[Opening Data provided section]
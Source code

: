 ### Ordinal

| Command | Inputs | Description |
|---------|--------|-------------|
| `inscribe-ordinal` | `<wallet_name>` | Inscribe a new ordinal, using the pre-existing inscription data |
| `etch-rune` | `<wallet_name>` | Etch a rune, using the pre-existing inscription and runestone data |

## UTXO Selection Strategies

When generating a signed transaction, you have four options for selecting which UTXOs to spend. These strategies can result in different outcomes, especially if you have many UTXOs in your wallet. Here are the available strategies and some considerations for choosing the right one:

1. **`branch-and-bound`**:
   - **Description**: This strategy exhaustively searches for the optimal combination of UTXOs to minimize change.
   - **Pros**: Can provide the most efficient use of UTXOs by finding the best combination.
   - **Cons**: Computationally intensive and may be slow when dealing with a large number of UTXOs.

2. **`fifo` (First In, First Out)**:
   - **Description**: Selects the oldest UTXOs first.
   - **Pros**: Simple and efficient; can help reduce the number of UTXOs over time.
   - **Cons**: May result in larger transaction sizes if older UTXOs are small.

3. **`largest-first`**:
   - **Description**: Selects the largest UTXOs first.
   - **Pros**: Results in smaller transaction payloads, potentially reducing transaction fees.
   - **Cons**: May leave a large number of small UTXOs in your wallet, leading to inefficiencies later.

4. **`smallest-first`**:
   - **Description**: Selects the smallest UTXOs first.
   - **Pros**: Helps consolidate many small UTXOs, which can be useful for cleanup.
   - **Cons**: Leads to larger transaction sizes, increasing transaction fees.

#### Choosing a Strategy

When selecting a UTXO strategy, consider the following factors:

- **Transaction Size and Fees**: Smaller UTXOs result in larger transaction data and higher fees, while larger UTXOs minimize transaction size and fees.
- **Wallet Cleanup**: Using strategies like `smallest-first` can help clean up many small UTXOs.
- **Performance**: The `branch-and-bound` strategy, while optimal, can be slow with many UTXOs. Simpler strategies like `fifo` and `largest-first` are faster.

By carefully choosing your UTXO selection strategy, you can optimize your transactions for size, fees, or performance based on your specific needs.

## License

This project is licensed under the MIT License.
[Closing Data provided section]
Description of the task —
Retype each entry without altering a single word.

Solution to this exercise —
Source code

: ### Ordinal

| Command | Inputs | Description |
|---------|--------|-------------|
| `inscribe-ordinal` | `<wallet_name>` | Inscribe a new ordinal, using the pre-existing inscription data |
| `etch-rune` | `<wallet_name>` | Etch a rune, using the pre-existing inscription and runestone data |

## UTXO Selection Strategies

When generating a signed transaction, you have four options for selecting which UTXOs to spend. These strategies can result in different outcomes, especially if you have many UTXOs in your wallet. Here are the available strategies and some considerations for choosing the right one:

1. **`branch-and-bound`**:
   - **Description**: This strategy exhaustively searches for the optimal combination of UTXOs to minimize change.
   - **Pros**: Can provide the most efficient use of UTXOs by finding the best combination.
   - **Cons**: Computationally intensive and may be slow when dealing with a large number of UTXOs.

2. **`fifo` (First In, First Out)**:
   - **Description**: Selects the oldest UTXOs first.
   - **Pros**: Simple and efficient; can help reduce the number of UTXOs over time.
   - **Cons**: May result in larger transaction sizes if older UTXOs are small.

3. **`largest-first`**:
   - **Description**: Selects the largest UTXOs first.
   - **Pros**: Results in smaller transaction payloads, potentially reducing transaction fees.
   - **Cons**: May leave a large number of small UTXOs in your wallet, leading to inefficiencies later.

4. **`smallest-first`**:
   - **Description**: Selects the smallest UTXOs first.
   - **Pros**: Helps consolidate many small UTXOs, which can be useful for cleanup.
   - **Cons**: Leads to larger transaction sizes, increasing transaction fees.

#### Choosing a Strategy

When selecting a UTXO strategy, consider the following factors:

- **Transaction Size and Fees**: Smaller UTXOs result in larger transaction data and higher fees, while larger UTXOs minimize transaction size and fees.
- **Wallet Cleanup**: Using strategies like `smallest-first` can help clean up many small UTXOs.
- **Performance**: The `branch-and-bound` strategy, while optimal, can be slow with many UTXOs. Simpler strategies like `fifo` and `largest-first` are faster.

By carefully choosing your UTXO selection strategy, you can optimize your transactions for size, fees, or performance based on your specific needs.

## License

This project is licensed under the MIT License.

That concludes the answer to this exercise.